Much appreciated to know, :+1:

Traditionally prepared and baked bread,
Bakery bread, methods vary?
Supermarket bread, germane product labelling!

Which is best?
Unlike petrol ‘super’ does not equate to superior, nor does expensive assure a product that is significantly more nutritious or healthy?:thinking:

The sugar is derived from the starches in the flour, so as I am generally wanting a faster finish to my bread making I opt for a minimal amount of sugar to assit the proving of the loaf. This equates to about 2 teaspoons of sugar (white, raw, icing or even brown) to any sized loaf for the family eg 600g, 700g 800g and 1.2kg loaf, but I also add a bread improver that contains the amylase enzyme to more quickly convert the starch carbs. The minimal sugar is quickly converted by the yeast into alcohol and CO2. A dessert type bread has a lot more sugar and it doesn’t take long to prove and re-prove before baking leaving a lot of sugar unconverted and thus a sweeter bread (as does the addition of fruits and jams).

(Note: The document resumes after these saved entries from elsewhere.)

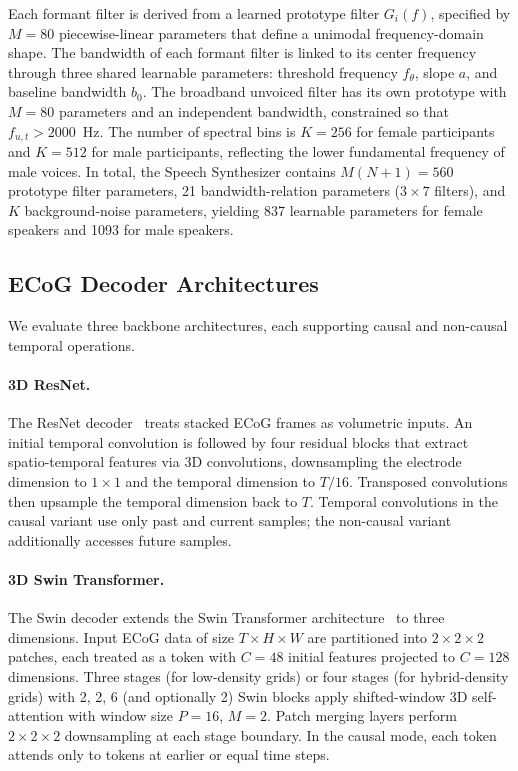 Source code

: \documentclass[10pt]{article}
\begin{document}
Each formant filter is derived from a learned prototype filter $G_i(f)$, specified by $M=80$ piecewise-linear parameters that define a unimodal frequency-domain shape. The bandwidth of each formant filter is linked to its center frequency through three shared learnable parameters: threshold frequency $f_\theta$, slope $a$, and baseline bandwidth $b_0$. The broadband unvoiced filter has its own prototype with $M=80$ parameters and an independent bandwidth, constrained so that $f_{u,t}>2000$~Hz. The number of spectral bins is $K=256$ for female participants and $K=512$ for male participants, reflecting the lower fundamental frequency of male voices. In total, the Speech Synthesizer contains $M(N+1)=560$ prototype filter parameters, 21 bandwidth-relation parameters ($3 \times 7$ filters), and $K$ background-noise parameters, yielding 837 learnable parameters for female speakers and 1093 for male speakers.

\subsection{ECoG Decoder Architectures}

We evaluate three backbone architectures, each supporting causal and non-causal temporal operations.

\paragraph{3D ResNet.}
The ResNet decoder~\cite{he2016deep} treats stacked ECoG frames as volumetric inputs. An initial temporal convolution is followed by four residual blocks that extract spatio-temporal features via 3D convolutions, downsampling the electrode dimension to $1\times1$ and the temporal dimension to $T/16$. Transposed convolutions then upsample the temporal dimension back to $T$. Temporal convolutions in the causal variant use only past and current samples; the non-causal variant additionally accesses future samples.

\paragraph{3D Swin Transformer.}
The Swin decoder extends the Swin Transformer architecture~\cite{liu2021swin,liu2022video} to three dimensions. Input ECoG data of size $T\times H\times W$ are partitioned into $2\times2\times2$ patches, each treated as a token with $C=48$ initial features projected to $C=128$ dimensions. Three stages (for low-density grids) or four stages (for hybrid-density grids) with 2, 2, 6 (and optionally 2) Swin blocks apply shifted-window 3D self-attention with window size $P=16$, $M=2$. Patch merging layers perform $2\times2\times2$ downsampling at each stage boundary. In the causal mode, each token attends only to tokens at earlier or equal time steps.
\end{document}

Steam is mostly used to 1. keep the dough moist & warm during proving and 2. is used in the baking process to get a crisper crust. As to the making of the breads cooked in Supermarkets, they are frozen doughs (generally proved once before freezing) then thawed and proved. My daughter was a Bakery Manager at Coles and had to do this every day. Ascorbic acid can be used to help raise the bread as well.

The ongoing saga of what Subway puts in their sandwiches. The last paragraph may be representative, or maybe not.

Another article regarding it.

https://www.9news.com.au/world/2-customers-sue-subway-claiming-tuna-is-anything-but-tuna/781a7262-73d5-470a-89bb-e80b1d08e3f4

“Plaintiffs Karen Dhanowa and Nilima Amin, two Alameda County residents, claim in their lawsuit filed last week in US District Court for the Northern District of California that the US chain Subway has been trying to “capitalise on the premium price consumers are willing to pay for tuna,” the East Bay Times reported Thursday.”

As I would expect that the tuna is not sashimi grade raw tuna but rather cooked canned tuna, I don’t see what premium anyone would be paying.

It sells for as little as $7 a kilo at Coles and Woollies so hardly expensive.